You should be aware that the opinions expressed in this letter do not excuse the General Partner from compliance with any otherwise applicable requirements contained in the Commodity Exchange Act5 (“Act”) or in the Commission’s regulations issued thereunder. For example, it remains subject to the anti-fraud provisions of Section 4o of the Act and the reporting requirements for traders set forth in Parts 15, 18, and 19 of the regulations. Moreover, this letter is applicable to the General Partner solely in connection with its operation of the Partnership.

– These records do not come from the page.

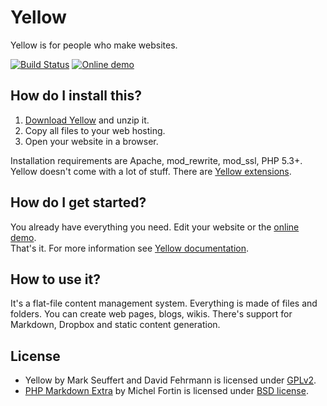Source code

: Yellow
======
Yellow is for people who make websites.

[![Build Status](https://travis-ci.org/markseu/yellowcms.svg)](https://travis-ci.org/markseu/yellowcms)
[![Online demo](https://github.com/markseu/yellowcms-extensions/blob/master/documentation/yellowdemo.png?raw=true)](http://demo.datenstrom.se/)

How do I install this?
----------------------
1. [Download Yellow](https://github.com/markseu/yellowcms/archive/master.zip) and unzip it.  
2. Copy all files to your web hosting.  
3. Open your website in a browser.

Installation requirements are Apache, mod_rewrite, mod_ssl, PHP 5.3+.  
Yellow doesn't come with a lot of stuff. There are [Yellow extensions](https://github.com/markseu/yellowcms-extensions). 

How do I get started?
---------------------
You already have everything you need. Edit your website or the [online demo](http://demo.datenstrom.se).  
That's it. For more information see [Yellow documentation](https://github.com/markseu/yellowcms-extensions/blob/master/documentation/README.md).

How to use it?
--------------
It's a flat-file content management system. Everything is made of files and folders. You can create web pages, blogs, wikis. There's support for Markdown, Dropbox and static content generation.

License 
-------
* Yellow by Mark Seuffert and David Fehrmann is licensed under [GPLv2](http://opensource.org/licenses/GPL-2.0). 
* [PHP Markdown Extra](https://github.com/michelf/php-markdown) by Michel Fortin is licensed under [BSD license](http://opensource.org/licenses/BSD-3-Clause).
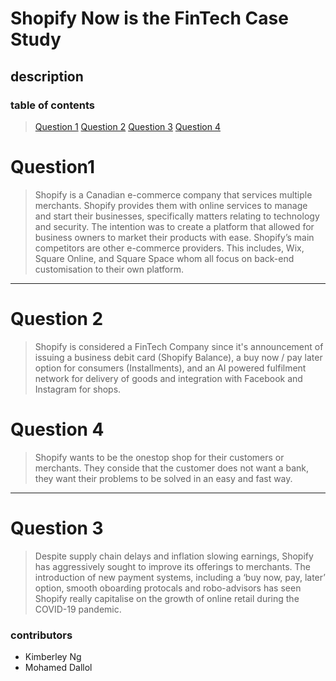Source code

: # Shopify Now is the FinTech Case Study
## description
### table of contents
> [Question 1](https://github.com/Kimberley-Ng/ClassCaseStudy/blob/main/README.md#question1)
> [Question 2](https://github.com/Kimberley-Ng/ClassCaseStudy/blob/main/README.md#question2)
> [Question 3](https://github.com/Kimberley-Ng/ClassCaseStudy/blob/main/README.md#question3)
> [Question 4](https://github.com/Kimberley-Ng/ClassCaseStudy/blob/main/README.md#question4)

# Question1
> Shopify is a Canadian e-commerce company that services multiple merchants. Shopify provides them with online services to manage and start their businesses, specifically matters relating to technology and security. The intention was to create a platform that allowed for business owners to market their products with ease.
Shopify’s main competitors are other e-commerce providers. This includes, Wix, Square Online, and Square Space whom all focus on back-end customisation to their own platform.
---
# Question 2
> Shopify is considered a FinTech Company since it's announcement of issuing a business debit card (Shopify Balance), a buy now / pay later option for consumers (Installments), and an AI powered fulfilment network for delivery of goods and integration with Facebook and Instagram for shops.  

# Question 4
> Shopify wants to be the onestop shop for their customers or merchants. They conside that the customer does not want a bank, they want their problems to be solved in an easy and fast way.
---
# Question 3
> Despite supply chain delays and inflation slowing earnings, Shopify has aggressively sought to improve its offerings to merchants. The introduction of new payment systems, including a ‘buy now, pay, later’ option, smooth oboarding protocals and robo-advisors has seen Shopify really capitalise on the growth of online retail during the COVID-19 pandemic. 

### contributors
- Kimberley Ng
- Mohamed Dallol
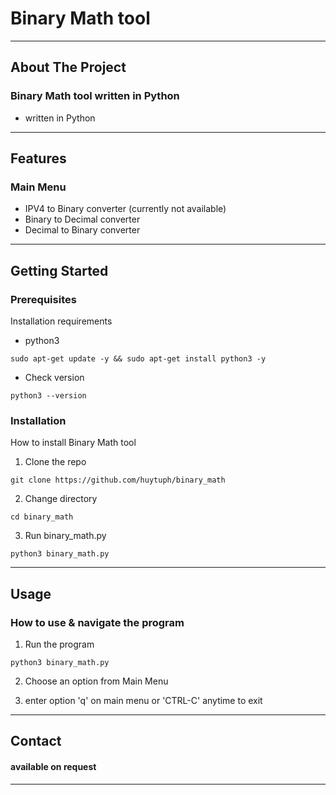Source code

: # Binary Math tool

---

## About The Project
### Binary Math tool written in Python
- written in Python

---

## Features
### Main Menu
- IPV4 to Binary converter (currently not available)
- Binary to Decimal converter
- Decimal to Binary converter

---

## Getting Started
### Prerequisites
Installation requirements
- python3

`sudo apt-get update -y && sudo apt-get install python3 -y`

- Check version

`python3 --version`

### Installation
How to install Binary Math tool
1. Clone the repo

`git clone https://github.com/huytuph/binary_math`

2. Change directory

`cd binary_math`

3. Run binary_math.py 

`python3 binary_math.py`

---

## Usage
### How to use & navigate the program

1. Run the program

`python3 binary_math.py`

2. Choose an option from Main Menu

3. enter option 'q' on main menu or 'CTRL-C' anytime to exit

---

## Contact
#### available on request 

---
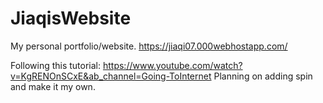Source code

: # JiaqisWebsite
My personal portfolio/website.
https://jiaqi07.000webhostapp.com/

Following this tutorial: https://www.youtube.com/watch?v=KgRENOnSCxE&ab_channel=Going-ToInternet
Planning on adding spin and make it my own.
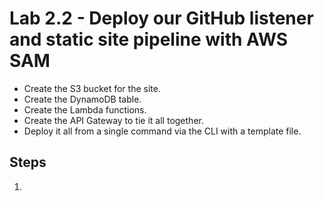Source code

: # Lab 2.2 - Deploy our GitHub listener and static site pipeline with AWS SAM

- Create the S3 bucket for the site.
- Create the DynamoDB table.
- Create the Lambda functions.
- Create the API Gateway to tie it all together.
- Deploy it all from a single command via the CLI with a template file.

## Steps

1.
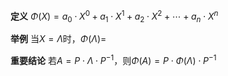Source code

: **定义**
$\Phi(X)=a_0\cdot X^0+a_1\cdot X^1
+a_2\cdot X^2+\cdots+a_n\cdot X^n$

**举例**
当$X=\Lambda$时，$\Phi(\Lambda)=$

**重要结论**
若$A=P\cdot\Lambda\cdot P^{-1}$，则$\Phi(A)
=P\cdot\Phi(\Lambda)\cdot P^{-1}$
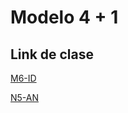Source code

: # Modelo 4 + 1
## Link de clase
[M6-ID]()

[N5-AN](https://vimeopro.com/universidadortfi/fi-6343-diseno-de-aplicaciones-2-70276-d2-n5a-an/video/1007911968)
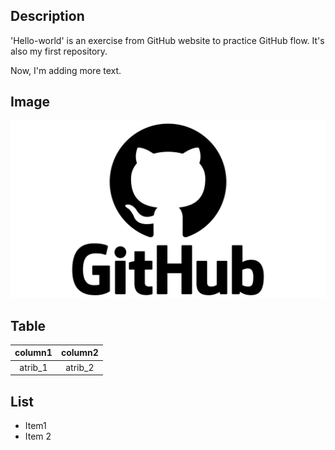 ## Description
'Hello-world' is an exercise from GitHub website to practice GitHub flow. It's also my first repository.

Now, I'm adding more text.

## Image

![alt text](image.png)


## Table

|column1|column2|
|:---:|:---:|
|atrib_1|atrib_2|

## List
- Item1
- Item 2
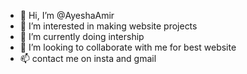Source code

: - 👋 Hi, I’m @AyeshaAmir
- 👀 I’m interested in making website projects
- 🌱 I’m currently doing intership
- 💞️ I’m looking to collaborate with me for best website
- 📫 contact me on insta and gmail

<!---
AyeshaAmir99/AyeshaAmir99 is a ✨ special ✨ repository because its `README.md` (this file) appears on your GitHub profile.
You can click the Preview link to take a look at your changes.
--->
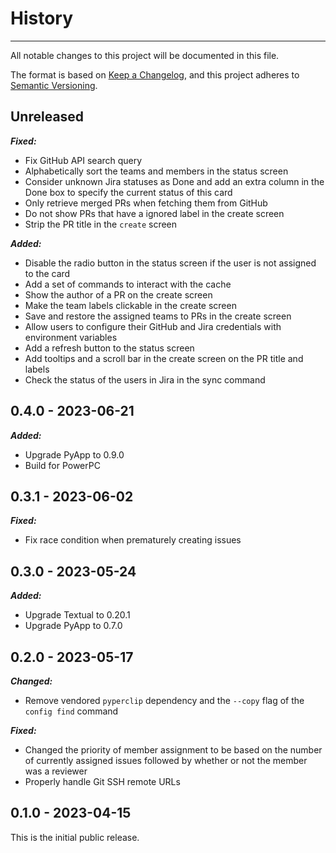 # History

-----

All notable changes to this project will be documented in this file.

The format is based on [Keep a Changelog](https://keepachangelog.com/en/1.0.0/), and this project adheres to [Semantic Versioning](https://semver.org/spec/v2.0.0.html).

## Unreleased

***Fixed:***

- Fix GitHub API search query
- Alphabetically sort the teams and members in the status screen
- Consider unknown Jira statuses as Done and add an extra column in the Done box to specify the current status of this card
- Only retrieve merged PRs when fetching them from GitHub
- Do not show PRs that have a ignored label in the create screen
- Strip the PR title in the `create` screen

***Added:***

- Disable the radio button in the status screen if the user is not assigned to the card
- Add a set of commands to interact with the cache
- Show the author of a PR on the create screen
- Make the team labels clickable in the create screen
- Save and restore the assigned teams to PRs in the create screen
- Allow users to configure their GitHub and Jira credentials with environment variables
- Add a refresh button to the status screen
- Add tooltips and a scroll bar in the create screen on the PR title and labels
- Check the status of the users in Jira in the sync command

## 0.4.0 - 2023-06-21

***Added:***

- Upgrade PyApp to 0.9.0
- Build for PowerPC

## 0.3.1 - 2023-06-02

***Fixed:***

- Fix race condition when prematurely creating issues

## 0.3.0 - 2023-05-24

***Added:***

- Upgrade Textual to 0.20.1
- Upgrade PyApp to 0.7.0

## 0.2.0 - 2023-05-17

***Changed:***

- Remove vendored `pyperclip` dependency and the `--copy` flag of the `config find` command

***Fixed:***

- Changed the priority of member assignment to be based on the number of currently assigned issues followed by whether or not the member was a reviewer
- Properly handle Git SSH remote URLs

## 0.1.0 - 2023-04-15

This is the initial public release.
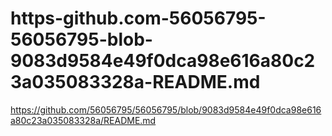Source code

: # https-github.com-56056795-56056795-blob-9083d9584e49f0dca98e616a80c23a035083328a-README.md
https://github.com/56056795/56056795/blob/9083d9584e49f0dca98e616a80c23a035083328a/README.md
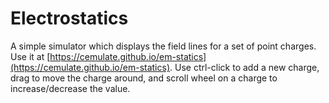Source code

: # Electrostatics

A simple simulator which displays the field lines for a set of point charges.
Use it at [https://cemulate.github.io/em-statics](https://cemulate.github.io/em-statics).
Use ctrl-click to add a new charge, drag to move the charge around, and scroll wheel on a charge to increase/decrease the value.
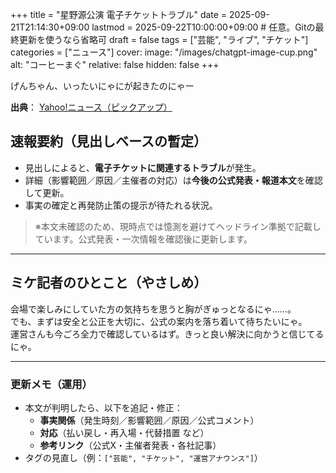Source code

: +++
title = "星野源公演 電子チケットトラブル"
date = 2025-09-21T21:14:30+09:00
lastmod = 2025-09-22T10:00:00+09:00  # 任意。Gitの最終更新を使うなら省略可
draft = false
tags = ["芸能", "ライブ", "チケット"]
categories = ["ニュース"]
cover:
  image: "/images/chatgpt-image-cup.png"
  alt: "コーヒーまぐ"
  relative: false
  hidden: false
+++


げんちゃん、いったいにゃにが起きたのにゃー
<!--more-->

**出典**： [Yahoo!ニュース（ピックアップ）](https://news.yahoo.co.jp/pickup/6553180?source=rss)

## 速報要約（見出しベースの暫定）
- 見出しによると、**電子チケットに関連するトラブル**が発生。
- 詳細（影響範囲／原因／主催者の対応）は**今後の公式発表・報道本文**を確認して更新。
- 事実の確定と再発防止策の提示が待たれる状況。

> ※本文未確認のため、現時点では憶測を避けてヘッドライン準拠で記載しています。公式発表・一次情報を確認後に更新します。

---

## ミケ記者のひとこと（やさしめ）
会場で楽しみにしていた方の気持ちを思うと胸がぎゅっとなるにゃ……。  
でも、まずは安全と公正を大切に、公式の案内を落ち着いて待ちたいにゃ。  
運営さんも今ごろ全力で確認しているはず。きっと良い解決に向かうと信じてるにゃ。

---

### 更新メモ（運用）
- 本文が判明したら、以下を追記・修正：
  - **事実関係**（発生時刻／影響範囲／原因／公式コメント）
  - **対応**（払い戻し・再入場・代替措置 など）
  - **参考リンク**（公式X・主催者発表・各社記事）
- タグの見直し（例：`["芸能", "チケット", "運営アナウンス"]`）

The opinions expressed in this letter are based upon the representations that you have made to us and are strictly limited to those representations. Any different, changed or omitted facts or conditions might require us to reach a different conclusion. In this regard, we request that you notify us immediately in the event the operations or activities of the General Partner or the Partnership, including its membership composition, change in any way from those represented to us. Further, the opinions expressed herein represent the position of the Division only. They do not necessarily represent the views of the Commission or of any other office or division of the Commission. If you have any questions concerning this correspondence, please contact me or Barbara Stern Gold, Assistant Chief Counsel, at 202-418-5450.

Very truly yours,

Susan C. Ervin

Chief Counsel

1 Commission rules referred to in this letter are found at 17 C.F.R. Ch. I (1996).

2 “A” meets the requirements for a natural person to be considered a QEP inasmuch as his net worth is in excess of $40 million. Also, he is an experienced private investor and serves as President and Chairman of the Board of Directors of “X”.

3 See, e.g., CFTC Interpretive Letter No. 97-29 (March 21, 1997), (to be published in Comm. Fut. L. Rep. (CCH)).

4 Rule 4.7(a)(1)(ii)(B)(2)(viii) provides that a QEP is a “corporation, or similar business trust, or partnership, other than a pool, which has total assets in excess of $5,000,000, and is not formed for the specific purpose of participating in the exempt pool[.]”

5 The Act is found at 7 U.S.C. §§ 1 et seq. (1994).